→ **What you are asked to do**: Select all lines in the records that include "textit".

(Records from a dataset)
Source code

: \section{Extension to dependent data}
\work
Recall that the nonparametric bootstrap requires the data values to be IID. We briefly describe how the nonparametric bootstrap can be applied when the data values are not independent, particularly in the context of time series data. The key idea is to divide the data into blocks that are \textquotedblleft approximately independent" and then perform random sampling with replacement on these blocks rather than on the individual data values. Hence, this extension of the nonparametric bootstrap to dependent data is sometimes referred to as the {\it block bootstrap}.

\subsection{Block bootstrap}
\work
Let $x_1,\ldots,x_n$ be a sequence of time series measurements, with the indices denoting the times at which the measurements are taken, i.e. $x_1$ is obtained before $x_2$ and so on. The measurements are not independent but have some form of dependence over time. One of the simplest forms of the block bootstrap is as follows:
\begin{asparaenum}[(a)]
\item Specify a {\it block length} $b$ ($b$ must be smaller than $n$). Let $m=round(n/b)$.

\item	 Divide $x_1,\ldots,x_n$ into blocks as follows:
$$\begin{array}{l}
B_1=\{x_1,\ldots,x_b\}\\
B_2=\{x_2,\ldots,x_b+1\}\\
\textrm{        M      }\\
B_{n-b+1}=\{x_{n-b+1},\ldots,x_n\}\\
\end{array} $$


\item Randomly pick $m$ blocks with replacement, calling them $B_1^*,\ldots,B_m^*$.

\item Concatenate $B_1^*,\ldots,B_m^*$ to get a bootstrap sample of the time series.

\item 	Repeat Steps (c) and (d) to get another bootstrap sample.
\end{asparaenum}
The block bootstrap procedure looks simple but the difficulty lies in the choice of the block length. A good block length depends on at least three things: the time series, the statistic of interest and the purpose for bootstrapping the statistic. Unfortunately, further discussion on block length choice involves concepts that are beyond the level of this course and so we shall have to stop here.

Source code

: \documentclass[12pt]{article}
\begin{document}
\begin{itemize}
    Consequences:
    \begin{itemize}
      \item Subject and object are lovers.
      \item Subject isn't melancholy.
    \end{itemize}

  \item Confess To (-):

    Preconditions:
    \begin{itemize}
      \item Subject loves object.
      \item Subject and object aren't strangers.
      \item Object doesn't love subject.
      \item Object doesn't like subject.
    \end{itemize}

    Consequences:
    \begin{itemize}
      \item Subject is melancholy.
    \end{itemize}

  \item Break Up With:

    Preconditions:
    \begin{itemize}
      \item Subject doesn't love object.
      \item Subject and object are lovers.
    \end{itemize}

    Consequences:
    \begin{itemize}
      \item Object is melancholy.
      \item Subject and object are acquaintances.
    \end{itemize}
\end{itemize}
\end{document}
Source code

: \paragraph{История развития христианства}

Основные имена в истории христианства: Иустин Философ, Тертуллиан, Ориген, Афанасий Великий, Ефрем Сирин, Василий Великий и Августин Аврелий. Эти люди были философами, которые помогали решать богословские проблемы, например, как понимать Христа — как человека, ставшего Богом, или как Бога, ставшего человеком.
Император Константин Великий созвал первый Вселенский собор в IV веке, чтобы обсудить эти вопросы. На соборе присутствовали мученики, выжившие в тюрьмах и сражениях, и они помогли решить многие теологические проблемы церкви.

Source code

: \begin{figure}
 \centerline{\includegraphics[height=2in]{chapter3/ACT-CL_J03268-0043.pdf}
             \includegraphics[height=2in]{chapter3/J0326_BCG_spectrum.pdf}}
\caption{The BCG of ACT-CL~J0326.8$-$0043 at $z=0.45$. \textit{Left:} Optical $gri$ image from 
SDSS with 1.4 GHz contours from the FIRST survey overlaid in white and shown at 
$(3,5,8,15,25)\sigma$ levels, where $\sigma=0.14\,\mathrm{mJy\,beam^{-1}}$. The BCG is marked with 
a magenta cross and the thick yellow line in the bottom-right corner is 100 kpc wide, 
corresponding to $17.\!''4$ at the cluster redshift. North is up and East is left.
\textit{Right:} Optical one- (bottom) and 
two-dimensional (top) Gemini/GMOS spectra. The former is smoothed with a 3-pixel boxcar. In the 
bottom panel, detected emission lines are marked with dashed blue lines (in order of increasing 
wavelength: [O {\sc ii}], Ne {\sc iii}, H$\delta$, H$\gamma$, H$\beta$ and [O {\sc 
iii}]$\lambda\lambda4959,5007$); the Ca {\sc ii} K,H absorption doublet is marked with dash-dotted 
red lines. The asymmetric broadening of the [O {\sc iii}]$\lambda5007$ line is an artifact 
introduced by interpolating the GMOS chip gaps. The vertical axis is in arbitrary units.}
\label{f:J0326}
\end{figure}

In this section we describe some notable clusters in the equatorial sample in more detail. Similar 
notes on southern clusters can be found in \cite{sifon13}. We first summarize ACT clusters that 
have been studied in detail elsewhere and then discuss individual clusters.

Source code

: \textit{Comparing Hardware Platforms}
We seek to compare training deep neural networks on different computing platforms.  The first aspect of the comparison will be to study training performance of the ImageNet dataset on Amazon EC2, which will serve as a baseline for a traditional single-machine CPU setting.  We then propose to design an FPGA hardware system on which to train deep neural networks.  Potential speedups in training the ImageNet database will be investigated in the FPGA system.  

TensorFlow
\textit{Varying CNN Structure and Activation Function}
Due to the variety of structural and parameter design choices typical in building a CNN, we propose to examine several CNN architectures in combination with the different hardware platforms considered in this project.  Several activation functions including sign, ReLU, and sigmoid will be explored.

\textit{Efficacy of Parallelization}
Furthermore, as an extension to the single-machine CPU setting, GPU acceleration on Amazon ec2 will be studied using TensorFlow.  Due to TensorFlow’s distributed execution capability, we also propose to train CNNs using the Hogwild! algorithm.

→ **Result**:
\caption{The BCG of ACT-CL~J0326.8$-$0043 at $z=0.45$. \textit{Left:} Optical $gri$ image from 
\textit{Right:} Optical one- (bottom) and 
: \textit{Comparing Hardware Platforms}
\textit{Varying CNN Structure and Activation Function}
\textit{Efficacy of Parallelization}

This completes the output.